The placer – or surface – mining site that eight Chinese men once worked sits near Idaho City, Idaho or about 39 miles from Boise.

It’s officially called the Granite Creek Trailhead and is part of the Boise National Forest. On Friday, the heat was so high that local residents played on rafts or in innertubes in creeks and rivers. The grass had turned dry, yellow.

Around the 1880s, eight Chinese men worked this rocky, approximately 10-acre area to find gold. What they also did was leave evidence of their existence, giving researchers better clues to piece together this region’s history and contributions of Chinese pionners in the American West.

For example, pictured above is a Chinese tea can and some type of strainer.

The eight men were part of what was recorded as the Hop Lee Tong, said Susie Osgood, a USDA Forest Service archaeologist with the Boise National Forest.

“We don’t know much about him,” she said, referring to the man.
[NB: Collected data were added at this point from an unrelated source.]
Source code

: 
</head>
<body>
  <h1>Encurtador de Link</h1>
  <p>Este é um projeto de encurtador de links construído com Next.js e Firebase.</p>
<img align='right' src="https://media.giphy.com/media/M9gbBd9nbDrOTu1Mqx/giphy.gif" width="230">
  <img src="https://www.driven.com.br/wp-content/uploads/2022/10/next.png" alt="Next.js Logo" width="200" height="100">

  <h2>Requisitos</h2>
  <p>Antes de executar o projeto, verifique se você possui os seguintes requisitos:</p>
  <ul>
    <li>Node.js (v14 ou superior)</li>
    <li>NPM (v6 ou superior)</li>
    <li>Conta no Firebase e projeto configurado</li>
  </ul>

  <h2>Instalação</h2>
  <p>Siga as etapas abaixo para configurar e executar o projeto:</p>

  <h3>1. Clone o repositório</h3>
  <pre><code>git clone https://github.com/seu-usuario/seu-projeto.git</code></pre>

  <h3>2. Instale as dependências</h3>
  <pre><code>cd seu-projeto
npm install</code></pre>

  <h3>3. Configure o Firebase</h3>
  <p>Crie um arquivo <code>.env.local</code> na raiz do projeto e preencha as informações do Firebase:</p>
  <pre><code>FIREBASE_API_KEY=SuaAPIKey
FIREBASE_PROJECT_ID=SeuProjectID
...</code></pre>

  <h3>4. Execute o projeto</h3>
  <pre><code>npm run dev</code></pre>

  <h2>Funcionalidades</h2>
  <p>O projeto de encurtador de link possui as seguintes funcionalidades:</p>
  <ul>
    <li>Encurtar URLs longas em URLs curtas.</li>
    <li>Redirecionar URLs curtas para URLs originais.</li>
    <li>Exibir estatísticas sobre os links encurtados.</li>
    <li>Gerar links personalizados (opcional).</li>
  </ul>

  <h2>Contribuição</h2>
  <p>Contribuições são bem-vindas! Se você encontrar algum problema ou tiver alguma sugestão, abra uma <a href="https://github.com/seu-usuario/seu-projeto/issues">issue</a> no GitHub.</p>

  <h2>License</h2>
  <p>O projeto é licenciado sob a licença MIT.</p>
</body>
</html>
Tong typically meant group, organization or association.

Records also show that Hop Lee and his crew leased this rock-filled, sloping land for 25 years from Chris Constance, who has been listed as a hose maker, for $1,500.

That slope was important because water could go down it – something gold miners needed in search of the precious metal.

In 1994, when Osgood was doing work in the area, she came across a treasure trove of sorts – the men’s trash dump which still existed from the 19th century.

Among the items eventually found: A Chinese toothbrush made of wood, gaming pieces, rubber boots, tunic buttons, a sardine can and coins with Chinese writing on them.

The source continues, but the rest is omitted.